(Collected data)
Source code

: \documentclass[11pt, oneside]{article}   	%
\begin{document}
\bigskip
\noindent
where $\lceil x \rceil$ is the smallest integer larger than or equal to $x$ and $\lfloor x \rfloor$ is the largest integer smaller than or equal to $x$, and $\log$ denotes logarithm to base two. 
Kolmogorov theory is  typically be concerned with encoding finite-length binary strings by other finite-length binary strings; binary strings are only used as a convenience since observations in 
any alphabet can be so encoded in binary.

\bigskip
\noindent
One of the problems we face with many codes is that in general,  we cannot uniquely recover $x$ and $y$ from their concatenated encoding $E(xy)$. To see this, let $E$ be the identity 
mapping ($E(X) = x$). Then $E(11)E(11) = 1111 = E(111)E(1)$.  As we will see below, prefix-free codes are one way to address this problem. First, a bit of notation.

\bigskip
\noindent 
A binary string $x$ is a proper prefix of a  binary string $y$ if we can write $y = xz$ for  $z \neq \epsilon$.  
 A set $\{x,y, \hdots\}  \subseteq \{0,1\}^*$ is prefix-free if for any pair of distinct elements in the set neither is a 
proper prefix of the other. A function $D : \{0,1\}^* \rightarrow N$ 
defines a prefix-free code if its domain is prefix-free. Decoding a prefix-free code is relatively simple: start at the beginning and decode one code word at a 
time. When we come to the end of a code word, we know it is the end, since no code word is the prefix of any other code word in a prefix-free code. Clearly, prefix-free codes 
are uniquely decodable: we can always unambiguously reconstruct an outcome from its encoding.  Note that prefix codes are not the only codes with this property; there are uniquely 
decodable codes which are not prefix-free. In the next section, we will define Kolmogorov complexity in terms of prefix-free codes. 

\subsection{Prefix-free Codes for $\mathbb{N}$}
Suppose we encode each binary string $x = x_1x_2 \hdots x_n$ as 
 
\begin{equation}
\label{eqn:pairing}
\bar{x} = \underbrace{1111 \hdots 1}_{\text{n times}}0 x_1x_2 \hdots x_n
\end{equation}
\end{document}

◆ **How to complete this task**: Gather from the entries above all lines that include the string "will".

◆ **Response area**:
mapping ($E(X) = x$). Then $E(11)E(11) = 1111 = E(111)E(1)$.  As we will see below, prefix-free codes are one way to address this problem. First, a bit of notation.
decodable codes which are not prefix-free. In the next section, we will define Kolmogorov complexity in terms of prefix-free codes. 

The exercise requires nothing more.